交差共役系を有する多段階酸化還元系の構築と導電性材料への応用

皆さんご存知の通り、共役ジエンやベンゼンのような化合物が共役するのは平面性が高いためです。それは下図に示した[n]デンドラレン、[n]ラジアレンのような化合物でも同様に考えられます。しかし、この化合物に御崎研で誰もが使用している酸化還元活性な1,3-ジチオール環を導入した1,3-ジチオール[n]デンドラレンや1,3-ジチオール[6]ラジアレンは平面性が低く、ねじれた構造(非平面構造)をとることがこれまでの研究で明らかになっています。それ故にこのような分子系では共役範囲が制限されるため、興味深い酸化還元特性を示します。
 
 
また、これらの化合物は酸化されることによりコンフォメーション(立体配座)変化を起こすことが知られており、それを利用した共役のスイッチングに興味が持たれています。
 
 

新規有機伝導体の開拓

分子性導体のドナー成分として知られるBDT-TTP(TTP)と対アニオンからなるラジカルカチオン塩は、TTPの横方向のS・・・S接触による二次元伝導性、ユニフォームなβ型構造によるスタック方向の強い相互作用によって対イオンの形状、大きさに関係なく低温まで金属的な伝導挙動を示すことが知られています。また、TTPをビニローグ拡張したDTEDTにおいても非対称なDTEDT分子が同じ向きに配列したβ型構造を有し、低温まで金属的な挙動を示すカチオンラジカル塩が数多く得られています。
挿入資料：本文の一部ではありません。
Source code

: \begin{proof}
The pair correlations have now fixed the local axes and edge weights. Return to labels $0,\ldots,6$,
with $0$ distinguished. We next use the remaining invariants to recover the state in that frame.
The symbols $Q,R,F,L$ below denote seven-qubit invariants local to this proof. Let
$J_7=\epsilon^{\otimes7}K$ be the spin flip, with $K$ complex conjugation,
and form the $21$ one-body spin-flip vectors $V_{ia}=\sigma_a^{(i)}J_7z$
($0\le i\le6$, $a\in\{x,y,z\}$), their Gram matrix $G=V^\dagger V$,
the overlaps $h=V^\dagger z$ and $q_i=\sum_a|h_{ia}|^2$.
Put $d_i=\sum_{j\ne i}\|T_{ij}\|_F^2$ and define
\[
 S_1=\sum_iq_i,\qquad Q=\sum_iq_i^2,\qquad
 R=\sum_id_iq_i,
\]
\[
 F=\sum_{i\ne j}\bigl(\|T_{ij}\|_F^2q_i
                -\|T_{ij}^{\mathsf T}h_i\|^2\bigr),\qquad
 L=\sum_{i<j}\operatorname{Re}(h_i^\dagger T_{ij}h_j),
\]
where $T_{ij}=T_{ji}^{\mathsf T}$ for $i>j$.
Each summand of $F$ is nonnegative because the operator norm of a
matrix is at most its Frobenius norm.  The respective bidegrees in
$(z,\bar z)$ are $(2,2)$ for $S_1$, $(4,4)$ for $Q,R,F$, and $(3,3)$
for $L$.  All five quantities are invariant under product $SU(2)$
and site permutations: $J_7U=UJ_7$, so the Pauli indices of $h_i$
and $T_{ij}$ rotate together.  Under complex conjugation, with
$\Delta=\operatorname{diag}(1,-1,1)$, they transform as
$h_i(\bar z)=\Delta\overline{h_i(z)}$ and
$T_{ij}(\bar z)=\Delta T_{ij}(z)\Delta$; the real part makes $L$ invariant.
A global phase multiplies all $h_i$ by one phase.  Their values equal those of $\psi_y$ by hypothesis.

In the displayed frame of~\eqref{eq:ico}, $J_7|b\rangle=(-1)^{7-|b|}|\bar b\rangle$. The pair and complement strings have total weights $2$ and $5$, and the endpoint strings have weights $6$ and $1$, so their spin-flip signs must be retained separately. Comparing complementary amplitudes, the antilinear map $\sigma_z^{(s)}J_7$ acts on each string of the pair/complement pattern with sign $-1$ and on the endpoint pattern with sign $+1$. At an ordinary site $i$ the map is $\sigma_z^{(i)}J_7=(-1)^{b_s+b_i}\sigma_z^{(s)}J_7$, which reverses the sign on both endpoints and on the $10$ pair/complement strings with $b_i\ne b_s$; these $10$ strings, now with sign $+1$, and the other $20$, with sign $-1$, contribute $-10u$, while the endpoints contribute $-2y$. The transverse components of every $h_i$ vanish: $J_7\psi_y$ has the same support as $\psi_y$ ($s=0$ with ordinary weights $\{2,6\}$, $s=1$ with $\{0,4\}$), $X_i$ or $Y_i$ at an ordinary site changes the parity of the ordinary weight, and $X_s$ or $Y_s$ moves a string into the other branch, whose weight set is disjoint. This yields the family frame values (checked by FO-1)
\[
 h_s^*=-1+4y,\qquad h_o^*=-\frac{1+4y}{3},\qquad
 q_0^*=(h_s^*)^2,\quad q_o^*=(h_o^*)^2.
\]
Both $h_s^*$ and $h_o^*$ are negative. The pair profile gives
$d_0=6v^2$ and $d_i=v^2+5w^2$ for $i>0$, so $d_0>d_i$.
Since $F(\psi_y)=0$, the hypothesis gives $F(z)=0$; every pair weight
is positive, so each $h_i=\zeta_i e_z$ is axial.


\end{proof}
このうち(DTEDT)3Au(CN)2は4Kで超伝導を示します。
 
 
現在、TTP骨格内の硫黄原子を系統的にセレン原子に置き換えた分子の合成を行い、それらを用いた新規有機伝導体の構造と物性に関する研究を進めています。
 
 

二次電池用有機正極活物質の開発

二次電池を始めとする蓄電デバイスは、携帯電話やノートパソコン、電気自動車などの電源として私達の生活に密接に結びついています。しかし、これらの機器の利便性の更なる向上や、電気自動車などの稼働距離の向上のためには、現在のリチウムイオン二次電池の更なる高性能化やリチウムイオン二次電池を超える高いエネルギー密度の新型蓄電デバイスが必要とされています。しかし、これらの蓄電デバイスの正極には、Co, Ni, Mn などの希少金属が使用されており、環境負荷、資源枯渇などの観点から問題視されています。この解決策として、分子設計の自由度が高く、環境負荷軽減、豊富な資源などの多数のメリットが期待される有機材料が着目されています。

 

 

 
正極活物質として酸化還元活性なTTFに様々な化学修飾を行い、得られた有機化合物を用いた二次電池を作製し、その評価を行っています。